For example, an embodiment of the invention may provide an experiment container configured to be used for educational purposes, wherein the experiment container may be designed to fit users of ages 10-12 and may have a different sleeve and tool positioning with respect to the wall of the container than an experiment container designed for users of ages 15-18, so as to be of the optimal height and width for different age groups of students. Another embodiment of the invention may provide an utilitarian task-based container designed for cooking inside the container, wherein the container may have optimizations in tool placement and sleeve positioning to increase ease of use for elderly users.
Educational experiments may be performed inside a sealed task-based utilitarian container which may include a viewing window for students and teachers to observe the experiment or in a task-based utilitarian container including transparent walls (in part or fully transparent).
The task-based utilitarian container may include or may come equipped with tools needed to manipulate the elements of the experiment (steps of the task) and may be sealed from the outside environment. The task-based utilitarian container may contain an atmosphere of inert gas, or, depending on the experiment, may be inflated with compressed air, CO2, or by other means known in the art. The task-based utilitarian container may include a one-way exhaust valve, which may be child-safe and/or which may be operated by a teacher or supervisor after the task is accomplished to vent the internal atmosphere of the task-based utilitarian container, for example in a fume hood. The task-based utilitarian container may be configured to be discarded after accomplishment of the task/procedure (e.g., an educational experiment, a test, an operation, a procedure). The task-based utilitarian container may be configured to be reusable.
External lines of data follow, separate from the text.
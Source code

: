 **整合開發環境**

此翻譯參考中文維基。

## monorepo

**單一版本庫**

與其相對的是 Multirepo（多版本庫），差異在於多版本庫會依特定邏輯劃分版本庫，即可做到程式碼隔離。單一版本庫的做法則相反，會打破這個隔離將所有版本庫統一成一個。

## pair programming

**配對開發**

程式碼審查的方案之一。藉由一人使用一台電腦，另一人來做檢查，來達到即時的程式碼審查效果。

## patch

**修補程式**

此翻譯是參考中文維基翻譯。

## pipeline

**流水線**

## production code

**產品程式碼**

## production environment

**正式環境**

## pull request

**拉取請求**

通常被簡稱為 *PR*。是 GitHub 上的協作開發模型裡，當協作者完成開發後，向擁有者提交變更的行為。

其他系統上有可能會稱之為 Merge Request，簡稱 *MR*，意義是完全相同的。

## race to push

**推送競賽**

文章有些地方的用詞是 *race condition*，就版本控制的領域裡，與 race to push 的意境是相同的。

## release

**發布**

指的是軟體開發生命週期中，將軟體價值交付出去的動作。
The task-based utilitarian container may be used to perform experiments which are hazardous and especially hazardous for pre-school and lower grade school children, such as chemical experiments that use corrosive or toxic materials (e.g., stronger chemical bases, acids, light or heavy metals, noxious chemical compounds); experiments involving chemical reactions producing or involving toxic or corrosive compounds; experiments involving chemical reactions that can eject materials, especially hot or noxious powders, liquids or gases; chemical or physical experiments that use or produce micro- or nano-powders or fibers; experiments that involve high electric potentials or currents; experiments that require or produce heat that may be hazardous for children; experiments that involve or may free into the environment biological microorganisms or biological materials; and any combinations of the above experiments. In an exemplary embodiment, the utilitarian container may be used for experiments in outer space.
The task-based utilitarian container may be used in other circumstances and may mitigate other problems in addition to hazardous experiments. The task-based utilitarian container may be used for experiments and procedures generating inconvenient materials such as: gases/materials generating a bad smell; inconvenient liquids such as those that mildly corrode, strain, dye, or otherwise produce undesired effects, including allergies.
The solution of utilitarian containers for specified tasks, including experiments, according to the invention, may be unsuitable when large quantities of heat or gas are produced, that may result in burns through the walls of the container, to fires, leaks through the container or cracks in the walls with subsequent freeing of noxious materials in the environment.
It is to be understood that both the foregoing general description and the following detailed description are exemplary and explanatory and are intended to provide further explanation of the invention as claimed.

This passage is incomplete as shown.